We did get to meet people like Frédéric Descamps from the MySQL Engineering Team, not only at his session, but walking around the Exhibit Hall.

But the coolest thing was being immersed in the ‘MySQL universe’ for a week and getting a good sense of the current ‘lay of the land.’ For instance:

MySQL Scaling: We met a lot of people and companies with MySQL scale problems, including:

  • Large sharded topologies whose ongoing maintenance is costing more than expected… and faced with additional growth are starting to look for other solutions
  • Large MySQL deployments right on the cusp of ‘needing’ to shard, but don’t like the prospect of:
    • Needing to hire additional DBAs to build it out
    • Needing additional redundant hardware to ensure HA
    • Needing ongoing shard maintenance and data rebalancing
  • SaaS providers with a ‘pod per group of customers’ or ‘pod per large customer’, or ‘pod per database’… but staring at the problem, “what happens when the database (ie, smallest shared resource) gets larger than my biggest MySQL instance?”

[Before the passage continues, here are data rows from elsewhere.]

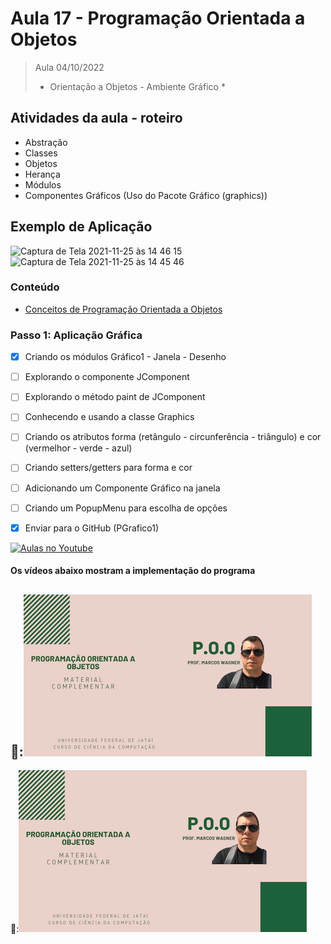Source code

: # Aula 17 - Programação Orientada a Objetos

> Aula 04/10/2022
> 
>  * Orientação a Objetos - Ambiente Gráfico *

## Atividades da aula - roteiro
- Abstração
- Classes
- Objetos
- Herança
- Módulos
- Componentes Gráficos (Uso do Pacote Gráfico (graphics))

## Exemplo de Aplicação 
![Captura de Tela 2021-11-25 às 14 46 15](https://user-images.githubusercontent.com/81576640/143484635-d16c1420-e3ea-4aaf-b201-0f43e6034658.png)
![Captura de Tela 2021-11-25 às 14 45 46](https://user-images.githubusercontent.com/81576640/143484643-0a05d1a0-8036-4c64-a633-430a2cbd6555.png)



### Conteúdo
- [Conceitos de Programação Orientada a Objetos](Conteudo_POO.pdf)


### Passo 1: Aplicação Gráfica
- [x]  Criando os módulos Gráfico1 - Janela - Desenho
- [ ]  Explorando o componente JComponent
- [ ]  Explorando o método paint de JComponent
- [ ]  Conhecendo e usando a classe Graphics
- [ ]  Criando os atributos forma (retângulo - circunferência - triângulo) e cor (vermelhor - verde - azul)
- [ ]  Criando setters/getters para forma e cor
- [ ]  Adicionando um Componente Gráfico na janela
- [ ]  Criando um PopupMenu para escolha de opções
- [x]  Enviar para o GitHub (PGrafico1) 


[![Aulas no Youtube](https://github.com/marcoswagner-commits/gestao_obras_aula_daw/blob/cb3e2ea9547f9ddc831277f07919c3e78451eb92/yt-icon.png)](https://www.youtube.com/channel/UCfO-aJxKLqau0TnL0AfNAvA)

####  Os vídeos abaixo mostram a implementação do programa

🥇:[![material complementar aula14](Capa_Videos_POO.png)](https://www.youtube.com/watch?v=q3IDpRexlYk)
-
🥈:[![material complementar aula14](Capa_Videos_POO.png)](https://www.youtube.com/watch?v=pnoHdPLb0ps)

Galera Replication: This year I found a lot more common knowledge that Galera Replication (i.e. underpinning MariaDB Cluster & Percona XtraDB) won’t solve your application’s write scale problem. It works for a consolidation workload (each application has its own write-server), but if a single app needs to write to more than 1 server while remaining strongly consistent, Galera isn’t the solution. It works great for HA, which people appreciate; they just want write scale as well.

NoSQL for Scale Misses Important Use Cases: Many people came-by talking about transactional workloads they’d put on Cassandra or Mongo. At first you’d question- “Why?” Well, because both are ‘free’ and scale-out. However, sooner or later they realize:

  • There’s lots of redundant hardware, due to multiple copies of the same data across multiple nodes
  • The loss of a central RDBMS to guarantee cross-node ACID compliant JOINs, referential integrity, and ad-hoc queries starts to really affect business flexibility

‘Open Source’ (code for ‘free’) plus ‘scale-out’ drove the decision by upper management, but for many, now the Application Devs, DevOps, and DBAs were stuck trying to build-in those transactional ACID guarantees and referential integrity constraints themselves.

‘Bolt-on RDBMS’, indeed.

The Holy Grail: One attendee put it best: “I want what I have on a 1 node MySQL system, just larger”

What We Do: A Quick Pitch for ClustrixDB. We found lots of people interested in ClustrixDB architecture. Whereas some have looked at our technical white papers with raised eyebrows- the recent announcement of Cloud Spanner, leveraging a similar model to ours, got a nod of recognition from many attendees. Now most technical people are familiar with Spanner and realize that 2PL and multi-node consistency guaranteed by Paxos not only is feasible, it’s very performant. (And by the way- with CLX you also get full SQL semantics, online schema changes, ad-hoc queries, & dynamic PK/FK referential integrity as well)

We really enjoyed participating in Percona Live 2017, and are looking forward to next year!